A Queer Eye On History

By Ashley Petras

Within the past couple of decades, queer identity has become increasingly visible in America thanks to a surge of annual Pride events across the nation, the 2015 legalization of same-sex marriage, and high-profile celebrities like Caitlyn Jenner and Laverne Cox who have been vocal about their trans identities. Yet in light of recent violence, like last year’s horrific shooting at Orlando’s Pulse nightclub, it’s clear that conflicts persist for LGBTQ community. And there’s a sense that things may get worse before they get better under the Trump administration. This June, two New York exhibitions put the ongoing quest for equal protection under law for the queer community front and center.

“Queerness as Archeology,” opening June 9 at the Leslie Lohman Museum of Gay and Lesbian Art, features 29 artists, including photo-conceptual artist Ken Gonzales-Day, who has created a photomural based on his well-known Erased Lynchingseries, and Eve Fowler, whose brightly colored commercial posters are emblazoned with the words of Gertrude Stein. “With the reinvigoration of homophobia in America, as exemplified by Vice President Mike Pence’s political record, queer abstraction might be an ideal strategic foothold for the further expansion of queer cultural and political turf,” says curator Avram Finkelstein. “It begins with the body as seen through the eyes of the artists who are dismantling ideas about identity.”

Finkelstein was actively involved in the Silence=Death movement by Act Up of the 1980s, which developed in response to the era’s AIDS crisis, and he helped create the campaign’s iconic poster. It’s this movement that inspired “Voice=Survival,” opening June 15 at The 8thFloor, the exhibition and programming space for The Shelley & Donald Rubin Foundation. The show featured works by Shan Kelley and David Wojnarovicz, among others, and focuses on how artists and activists raised awareness of social health issues affecting the LGBTQ community in the ‘80s and ‘90s.  

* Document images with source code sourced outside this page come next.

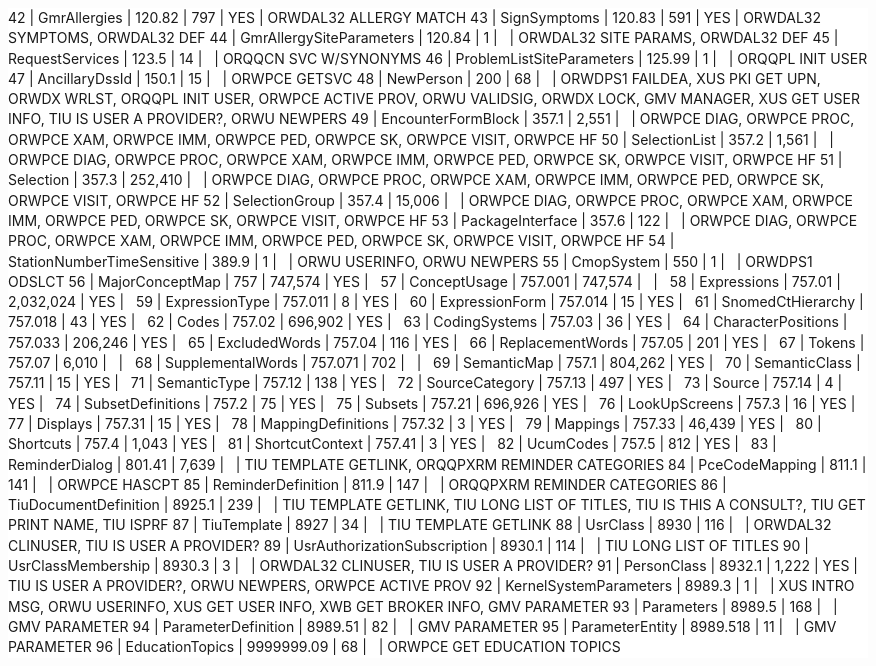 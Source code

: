 42 | GmrAllergies | 120.82 | 797 | YES | ORWDAL32 ALLERGY MATCH
43 | SignSymptoms | 120.83 | 591 | YES | ORWDAL32 SYMPTOMS, ORWDAL32 DEF
44 | GmrAllergySiteParameters | 120.84 | 1 | &nbsp; | ORWDAL32 SITE PARAMS, ORWDAL32 DEF
45 | RequestServices | 123.5 | 14 | &nbsp; | ORQQCN SVC W/SYNONYMS
46 | ProblemListSiteParameters | 125.99 | 1 | &nbsp; | ORQQPL INIT USER
47 | AncillaryDssId | 150.1 | 15 | &nbsp; | ORWPCE GETSVC
48 | NewPerson | 200 | 68 | &nbsp; | ORWDPS1 FAILDEA, XUS PKI GET UPN, ORWDX WRLST, ORQQPL INIT USER, ORWPCE ACTIVE PROV, ORWU VALIDSIG, ORWDX LOCK, GMV MANAGER, XUS GET USER INFO, TIU IS USER A PROVIDER?, ORWU NEWPERS
49 | EncounterFormBlock | 357.1 | 2,551 | &nbsp; | ORWPCE DIAG, ORWPCE PROC, ORWPCE XAM, ORWPCE IMM, ORWPCE PED, ORWPCE SK, ORWPCE VISIT, ORWPCE HF
50 | SelectionList | 357.2 | 1,561 | &nbsp; | ORWPCE DIAG, ORWPCE PROC, ORWPCE XAM, ORWPCE IMM, ORWPCE PED, ORWPCE SK, ORWPCE VISIT, ORWPCE HF
51 | Selection | 357.3 | 252,410 | &nbsp; | ORWPCE DIAG, ORWPCE PROC, ORWPCE XAM, ORWPCE IMM, ORWPCE PED, ORWPCE SK, ORWPCE VISIT, ORWPCE HF
52 | SelectionGroup | 357.4 | 15,006 | &nbsp; | ORWPCE DIAG, ORWPCE PROC, ORWPCE XAM, ORWPCE IMM, ORWPCE PED, ORWPCE SK, ORWPCE VISIT, ORWPCE HF
53 | PackageInterface | 357.6 | 122 | &nbsp; | ORWPCE DIAG, ORWPCE PROC, ORWPCE XAM, ORWPCE IMM, ORWPCE PED, ORWPCE SK, ORWPCE VISIT, ORWPCE HF
54 | StationNumberTimeSensitive | 389.9 | 1 | &nbsp; | ORWU USERINFO, ORWU NEWPERS
55 | CmopSystem | 550 | 1 | &nbsp; | ORWDPS1 ODSLCT
56 | MajorConceptMap | 757 | 747,574 | YES | &nbsp;
57 | ConceptUsage | 757.001 | 747,574 | &nbsp; | &nbsp;
58 | Expressions | 757.01 | 2,032,024 | YES | &nbsp;
59 | ExpressionType | 757.011 | 8 | YES | &nbsp;
60 | ExpressionForm | 757.014 | 15 | YES | &nbsp;
61 | SnomedCtHierarchy | 757.018 | 43 | YES | &nbsp;
62 | Codes | 757.02 | 696,902 | YES | &nbsp;
63 | CodingSystems | 757.03 | 36 | YES | &nbsp;
64 | CharacterPositions | 757.033 | 206,246 | YES | &nbsp;
65 | ExcludedWords | 757.04 | 116 | YES | &nbsp;
66 | ReplacementWords | 757.05 | 201 | YES | &nbsp;
67 | Tokens | 757.07 | 6,010 | &nbsp; | &nbsp;
68 | SupplementalWords | 757.071 | 702 | &nbsp; | &nbsp;
69 | SemanticMap | 757.1 | 804,262 | YES | &nbsp;
70 | SemanticClass | 757.11 | 15 | YES | &nbsp;
71 | SemanticType | 757.12 | 138 | YES | &nbsp;
72 | SourceCategory | 757.13 | 497 | YES | &nbsp;
73 | Source | 757.14 | 4 | YES | &nbsp;
74 | SubsetDefinitions | 757.2 | 75 | YES | &nbsp;
75 | Subsets | 757.21 | 696,926 | YES | &nbsp;
76 | LookUpScreens | 757.3 | 16 | YES | &nbsp;
77 | Displays | 757.31 | 15 | YES | &nbsp;
78 | MappingDefinitions | 757.32 | 3 | YES | &nbsp;
79 | Mappings | 757.33 | 46,439 | YES | &nbsp;
80 | Shortcuts | 757.4 | 1,043 | YES | &nbsp;
81 | ShortcutContext | 757.41 | 3 | YES | &nbsp;
82 | UcumCodes | 757.5 | 812 | YES | &nbsp;
83 | ReminderDialog | 801.41 | 7,639 | &nbsp; | TIU TEMPLATE GETLINK, ORQQPXRM REMINDER CATEGORIES
84 | PceCodeMapping | 811.1 | 141 | &nbsp; | ORWPCE HASCPT
85 | ReminderDefinition | 811.9 | 147 | &nbsp; | ORQQPXRM REMINDER CATEGORIES
86 | TiuDocumentDefinition | 8925.1 | 239 | &nbsp; | TIU TEMPLATE GETLINK, TIU LONG LIST OF TITLES, TIU IS THIS A CONSULT?, TIU GET PRINT NAME, TIU ISPRF
87 | TiuTemplate | 8927 | 34 | &nbsp; | TIU TEMPLATE GETLINK
88 | UsrClass | 8930 | 116 | &nbsp; | ORWDAL32 CLINUSER, TIU IS USER A PROVIDER?
89 | UsrAuthorizationSubscription | 8930.1 | 114 | &nbsp; | TIU LONG LIST OF TITLES
90 | UsrClassMembership | 8930.3 | 3 | &nbsp; | ORWDAL32 CLINUSER, TIU IS USER A PROVIDER?
91 | PersonClass | 8932.1 | 1,222 | YES | TIU IS USER A PROVIDER?, ORWU NEWPERS, ORWPCE ACTIVE PROV
92 | KernelSystemParameters | 8989.3 | 1 | &nbsp; | XUS INTRO MSG, ORWU USERINFO, XUS GET USER INFO, XWB GET BROKER INFO, GMV PARAMETER
93 | Parameters | 8989.5 | 168 | &nbsp; | GMV PARAMETER
94 | ParameterDefinition | 8989.51 | 82 | &nbsp; | GMV PARAMETER
95 | ParameterEntity | 8989.518 | 11 | &nbsp; | GMV PARAMETER
96 | EducationTopics | 9999999.09 | 68 | &nbsp; | ORWPCE GET EDUCATION TOPICS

According to Sara Reisman, director of The 8thFloor, Facebook, Twitter, and Instagram have made it easier to speak out on critical policy problems, but “Voice=Survival” explores how activism flourished before social media. “Given the political landscape that we are in now, I think it’s important to reflect on the efficacy of activist methods that were used during the AIDS epidemic,” she says, “What tactics we can re-deploy, especially when there’s so much anxiety about a loss of services given proposed amendments to the Affordable Care Act.” As Finkelstein notes, “Queer safety is a fantasy. Public acts of queer resistance, however are not.”